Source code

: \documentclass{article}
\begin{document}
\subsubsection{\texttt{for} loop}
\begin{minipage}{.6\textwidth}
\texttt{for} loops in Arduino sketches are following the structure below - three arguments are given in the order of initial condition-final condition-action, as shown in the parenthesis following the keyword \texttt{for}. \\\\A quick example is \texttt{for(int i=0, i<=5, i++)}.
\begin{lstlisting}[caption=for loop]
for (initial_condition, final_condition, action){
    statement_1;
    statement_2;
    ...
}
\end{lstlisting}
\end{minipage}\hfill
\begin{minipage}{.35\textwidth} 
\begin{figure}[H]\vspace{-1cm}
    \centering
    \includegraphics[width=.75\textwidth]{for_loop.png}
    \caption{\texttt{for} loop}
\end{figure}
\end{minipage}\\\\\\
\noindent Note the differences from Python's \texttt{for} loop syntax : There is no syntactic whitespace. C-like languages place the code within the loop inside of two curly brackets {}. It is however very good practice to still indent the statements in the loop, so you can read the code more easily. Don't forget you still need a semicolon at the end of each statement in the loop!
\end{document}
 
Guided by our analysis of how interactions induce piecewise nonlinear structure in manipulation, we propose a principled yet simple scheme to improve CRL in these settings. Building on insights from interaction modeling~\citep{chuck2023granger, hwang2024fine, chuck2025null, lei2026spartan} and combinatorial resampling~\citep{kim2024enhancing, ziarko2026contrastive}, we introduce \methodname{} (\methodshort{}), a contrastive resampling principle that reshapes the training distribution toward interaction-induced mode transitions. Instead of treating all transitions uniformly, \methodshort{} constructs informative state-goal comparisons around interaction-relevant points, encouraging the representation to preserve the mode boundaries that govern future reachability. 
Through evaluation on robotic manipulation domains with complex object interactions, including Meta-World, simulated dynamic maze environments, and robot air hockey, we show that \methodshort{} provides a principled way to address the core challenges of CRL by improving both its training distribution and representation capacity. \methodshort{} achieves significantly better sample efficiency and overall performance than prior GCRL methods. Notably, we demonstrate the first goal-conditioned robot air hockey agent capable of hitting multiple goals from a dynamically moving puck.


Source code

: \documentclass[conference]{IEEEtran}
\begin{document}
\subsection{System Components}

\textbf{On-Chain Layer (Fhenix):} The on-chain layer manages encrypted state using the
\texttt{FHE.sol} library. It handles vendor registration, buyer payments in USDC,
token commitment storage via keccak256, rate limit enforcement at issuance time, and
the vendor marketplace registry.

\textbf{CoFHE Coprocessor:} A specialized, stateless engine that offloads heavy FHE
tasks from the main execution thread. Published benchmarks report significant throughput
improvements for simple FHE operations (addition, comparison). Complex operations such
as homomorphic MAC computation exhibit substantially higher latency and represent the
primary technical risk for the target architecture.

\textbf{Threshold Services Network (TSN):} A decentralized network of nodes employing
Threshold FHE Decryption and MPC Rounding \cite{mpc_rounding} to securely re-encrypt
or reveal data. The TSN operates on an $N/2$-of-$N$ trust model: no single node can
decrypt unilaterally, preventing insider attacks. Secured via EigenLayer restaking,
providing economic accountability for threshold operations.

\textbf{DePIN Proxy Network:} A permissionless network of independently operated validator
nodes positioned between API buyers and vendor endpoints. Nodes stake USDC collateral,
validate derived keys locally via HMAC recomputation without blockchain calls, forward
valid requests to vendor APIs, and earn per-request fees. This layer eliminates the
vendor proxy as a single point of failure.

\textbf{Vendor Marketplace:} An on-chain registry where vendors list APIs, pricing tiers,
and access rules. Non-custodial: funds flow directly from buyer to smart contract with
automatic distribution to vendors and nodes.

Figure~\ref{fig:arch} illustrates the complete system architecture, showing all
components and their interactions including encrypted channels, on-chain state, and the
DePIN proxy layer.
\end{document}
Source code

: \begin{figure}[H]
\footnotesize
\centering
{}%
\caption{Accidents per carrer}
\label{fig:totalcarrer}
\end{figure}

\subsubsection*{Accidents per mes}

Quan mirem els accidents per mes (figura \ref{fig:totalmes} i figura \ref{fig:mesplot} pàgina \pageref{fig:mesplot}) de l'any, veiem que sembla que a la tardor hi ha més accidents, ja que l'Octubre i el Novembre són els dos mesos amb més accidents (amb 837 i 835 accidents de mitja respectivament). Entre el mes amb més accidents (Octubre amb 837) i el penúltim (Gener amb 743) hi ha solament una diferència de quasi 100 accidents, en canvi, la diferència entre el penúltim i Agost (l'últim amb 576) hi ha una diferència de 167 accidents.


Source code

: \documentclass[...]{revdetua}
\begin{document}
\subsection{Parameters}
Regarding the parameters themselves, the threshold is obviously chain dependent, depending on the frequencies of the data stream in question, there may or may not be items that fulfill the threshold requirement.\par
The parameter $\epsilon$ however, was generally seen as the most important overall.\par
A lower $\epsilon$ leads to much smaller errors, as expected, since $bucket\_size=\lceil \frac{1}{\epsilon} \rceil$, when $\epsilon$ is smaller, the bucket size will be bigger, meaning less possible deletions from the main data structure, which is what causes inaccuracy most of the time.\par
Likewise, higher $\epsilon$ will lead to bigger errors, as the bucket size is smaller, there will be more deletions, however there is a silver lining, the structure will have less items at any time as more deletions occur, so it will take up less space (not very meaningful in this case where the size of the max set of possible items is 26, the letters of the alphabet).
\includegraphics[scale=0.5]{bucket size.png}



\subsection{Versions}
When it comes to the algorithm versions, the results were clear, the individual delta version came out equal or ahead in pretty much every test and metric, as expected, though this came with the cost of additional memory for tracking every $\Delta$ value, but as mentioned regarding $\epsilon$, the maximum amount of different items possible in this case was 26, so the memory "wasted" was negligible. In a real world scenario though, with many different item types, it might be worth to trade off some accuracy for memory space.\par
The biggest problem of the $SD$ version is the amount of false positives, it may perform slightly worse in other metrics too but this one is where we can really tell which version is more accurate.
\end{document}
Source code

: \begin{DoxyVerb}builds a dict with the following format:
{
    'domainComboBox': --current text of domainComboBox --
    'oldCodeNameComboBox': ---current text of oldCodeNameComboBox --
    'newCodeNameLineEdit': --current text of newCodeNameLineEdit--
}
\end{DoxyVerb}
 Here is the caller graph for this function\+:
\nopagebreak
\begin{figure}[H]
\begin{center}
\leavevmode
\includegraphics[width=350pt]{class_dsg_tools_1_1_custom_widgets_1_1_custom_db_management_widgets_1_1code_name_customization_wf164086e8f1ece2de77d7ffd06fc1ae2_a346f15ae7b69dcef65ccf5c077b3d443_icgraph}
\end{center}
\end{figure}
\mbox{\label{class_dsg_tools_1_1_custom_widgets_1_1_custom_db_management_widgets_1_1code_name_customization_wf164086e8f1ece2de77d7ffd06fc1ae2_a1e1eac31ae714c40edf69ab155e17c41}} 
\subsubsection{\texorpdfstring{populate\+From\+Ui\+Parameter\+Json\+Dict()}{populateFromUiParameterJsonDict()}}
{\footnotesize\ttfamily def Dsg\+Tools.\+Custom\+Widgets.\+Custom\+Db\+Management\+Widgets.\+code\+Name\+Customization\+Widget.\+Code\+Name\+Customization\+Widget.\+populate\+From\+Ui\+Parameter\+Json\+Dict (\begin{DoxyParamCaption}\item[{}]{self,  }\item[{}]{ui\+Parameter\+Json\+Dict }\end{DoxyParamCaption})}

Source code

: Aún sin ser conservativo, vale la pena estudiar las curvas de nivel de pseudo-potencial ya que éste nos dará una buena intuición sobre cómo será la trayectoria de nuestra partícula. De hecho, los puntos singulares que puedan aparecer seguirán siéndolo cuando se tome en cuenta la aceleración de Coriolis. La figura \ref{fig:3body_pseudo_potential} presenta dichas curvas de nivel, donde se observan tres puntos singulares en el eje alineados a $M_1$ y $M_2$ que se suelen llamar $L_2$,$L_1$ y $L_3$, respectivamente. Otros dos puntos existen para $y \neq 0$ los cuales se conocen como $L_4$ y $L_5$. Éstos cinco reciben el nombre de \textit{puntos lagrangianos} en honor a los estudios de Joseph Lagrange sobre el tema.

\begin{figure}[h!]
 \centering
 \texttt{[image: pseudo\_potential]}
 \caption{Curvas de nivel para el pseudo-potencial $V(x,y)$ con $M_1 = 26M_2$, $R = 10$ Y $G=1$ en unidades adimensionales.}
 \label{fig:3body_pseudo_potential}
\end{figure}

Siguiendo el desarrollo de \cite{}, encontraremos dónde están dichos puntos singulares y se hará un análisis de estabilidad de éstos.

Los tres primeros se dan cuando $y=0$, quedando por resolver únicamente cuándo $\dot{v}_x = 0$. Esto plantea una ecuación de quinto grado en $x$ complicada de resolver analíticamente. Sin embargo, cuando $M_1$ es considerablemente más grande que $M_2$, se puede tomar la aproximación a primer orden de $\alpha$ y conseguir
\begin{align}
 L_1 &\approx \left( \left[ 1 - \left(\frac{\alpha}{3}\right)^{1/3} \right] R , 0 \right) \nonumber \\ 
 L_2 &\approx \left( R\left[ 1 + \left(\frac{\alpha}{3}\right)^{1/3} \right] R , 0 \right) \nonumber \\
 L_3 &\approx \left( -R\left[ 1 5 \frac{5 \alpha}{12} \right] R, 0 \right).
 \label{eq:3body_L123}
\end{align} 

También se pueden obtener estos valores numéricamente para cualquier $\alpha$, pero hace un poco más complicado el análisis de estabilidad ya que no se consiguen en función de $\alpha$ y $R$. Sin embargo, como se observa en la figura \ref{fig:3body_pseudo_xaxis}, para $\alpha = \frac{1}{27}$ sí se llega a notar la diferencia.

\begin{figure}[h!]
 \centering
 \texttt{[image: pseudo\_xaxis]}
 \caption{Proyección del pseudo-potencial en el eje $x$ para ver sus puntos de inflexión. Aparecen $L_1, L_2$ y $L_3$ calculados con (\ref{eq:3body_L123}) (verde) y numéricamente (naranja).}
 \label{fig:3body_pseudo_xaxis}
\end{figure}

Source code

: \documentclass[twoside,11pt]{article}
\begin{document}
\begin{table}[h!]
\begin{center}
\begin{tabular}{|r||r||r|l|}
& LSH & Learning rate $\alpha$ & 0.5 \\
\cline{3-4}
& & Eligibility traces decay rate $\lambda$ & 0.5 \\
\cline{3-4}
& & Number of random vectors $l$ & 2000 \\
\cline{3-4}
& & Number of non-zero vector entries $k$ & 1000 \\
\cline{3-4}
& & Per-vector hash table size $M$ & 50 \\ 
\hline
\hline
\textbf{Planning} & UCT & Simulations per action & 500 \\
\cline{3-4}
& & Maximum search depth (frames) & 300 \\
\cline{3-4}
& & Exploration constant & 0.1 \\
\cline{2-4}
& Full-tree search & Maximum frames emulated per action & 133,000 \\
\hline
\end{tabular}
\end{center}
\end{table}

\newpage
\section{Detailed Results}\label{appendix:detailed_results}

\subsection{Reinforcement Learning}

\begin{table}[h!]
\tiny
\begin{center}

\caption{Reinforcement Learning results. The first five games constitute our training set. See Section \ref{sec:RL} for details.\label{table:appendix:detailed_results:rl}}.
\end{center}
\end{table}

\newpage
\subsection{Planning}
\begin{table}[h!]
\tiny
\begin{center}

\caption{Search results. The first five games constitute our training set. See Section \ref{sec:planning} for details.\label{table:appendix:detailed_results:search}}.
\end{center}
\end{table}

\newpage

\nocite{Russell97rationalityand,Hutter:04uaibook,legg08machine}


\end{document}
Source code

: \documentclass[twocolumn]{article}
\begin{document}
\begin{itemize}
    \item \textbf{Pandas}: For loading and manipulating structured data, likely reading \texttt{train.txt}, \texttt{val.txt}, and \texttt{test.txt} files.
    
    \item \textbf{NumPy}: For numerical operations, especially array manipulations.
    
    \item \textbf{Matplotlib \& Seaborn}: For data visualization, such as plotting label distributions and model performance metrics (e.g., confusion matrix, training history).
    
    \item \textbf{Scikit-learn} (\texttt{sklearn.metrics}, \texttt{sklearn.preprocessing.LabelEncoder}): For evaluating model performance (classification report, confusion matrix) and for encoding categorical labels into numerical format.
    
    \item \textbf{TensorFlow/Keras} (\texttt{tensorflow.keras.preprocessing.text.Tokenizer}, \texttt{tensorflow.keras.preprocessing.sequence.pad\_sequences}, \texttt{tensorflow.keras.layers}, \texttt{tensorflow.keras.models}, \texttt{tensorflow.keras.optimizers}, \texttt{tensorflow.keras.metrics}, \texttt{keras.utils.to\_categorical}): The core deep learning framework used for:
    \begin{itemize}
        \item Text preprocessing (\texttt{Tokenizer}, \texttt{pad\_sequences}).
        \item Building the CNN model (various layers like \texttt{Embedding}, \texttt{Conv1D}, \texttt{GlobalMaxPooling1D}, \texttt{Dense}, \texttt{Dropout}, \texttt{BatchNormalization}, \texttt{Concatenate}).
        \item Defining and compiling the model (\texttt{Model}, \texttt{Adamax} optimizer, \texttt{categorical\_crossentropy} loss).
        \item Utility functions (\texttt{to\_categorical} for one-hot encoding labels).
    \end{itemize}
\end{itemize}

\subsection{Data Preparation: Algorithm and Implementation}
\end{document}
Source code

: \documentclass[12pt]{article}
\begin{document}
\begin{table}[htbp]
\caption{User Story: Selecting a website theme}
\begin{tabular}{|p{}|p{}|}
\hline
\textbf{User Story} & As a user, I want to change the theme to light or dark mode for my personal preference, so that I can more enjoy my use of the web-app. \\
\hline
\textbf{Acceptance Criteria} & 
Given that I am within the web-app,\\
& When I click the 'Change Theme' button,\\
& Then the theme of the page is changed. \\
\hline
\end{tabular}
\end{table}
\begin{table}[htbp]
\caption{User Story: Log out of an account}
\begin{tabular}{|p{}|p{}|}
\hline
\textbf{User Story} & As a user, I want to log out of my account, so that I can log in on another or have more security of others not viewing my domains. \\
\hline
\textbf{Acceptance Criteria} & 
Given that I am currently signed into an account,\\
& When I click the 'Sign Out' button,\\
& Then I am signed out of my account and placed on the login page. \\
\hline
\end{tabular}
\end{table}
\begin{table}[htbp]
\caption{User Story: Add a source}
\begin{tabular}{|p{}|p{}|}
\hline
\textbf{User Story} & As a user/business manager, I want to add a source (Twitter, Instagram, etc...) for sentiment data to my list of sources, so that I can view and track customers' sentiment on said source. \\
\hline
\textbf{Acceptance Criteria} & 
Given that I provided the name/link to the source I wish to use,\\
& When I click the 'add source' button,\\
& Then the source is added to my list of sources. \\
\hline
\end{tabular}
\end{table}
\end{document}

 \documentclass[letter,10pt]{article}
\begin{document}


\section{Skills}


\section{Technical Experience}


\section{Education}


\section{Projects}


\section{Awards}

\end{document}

— WHAT THE TASK REQUIRES —
Some lines of the records may contain the string "interactions". State how many do, as a number alone.

— COMPLETED TASK —
3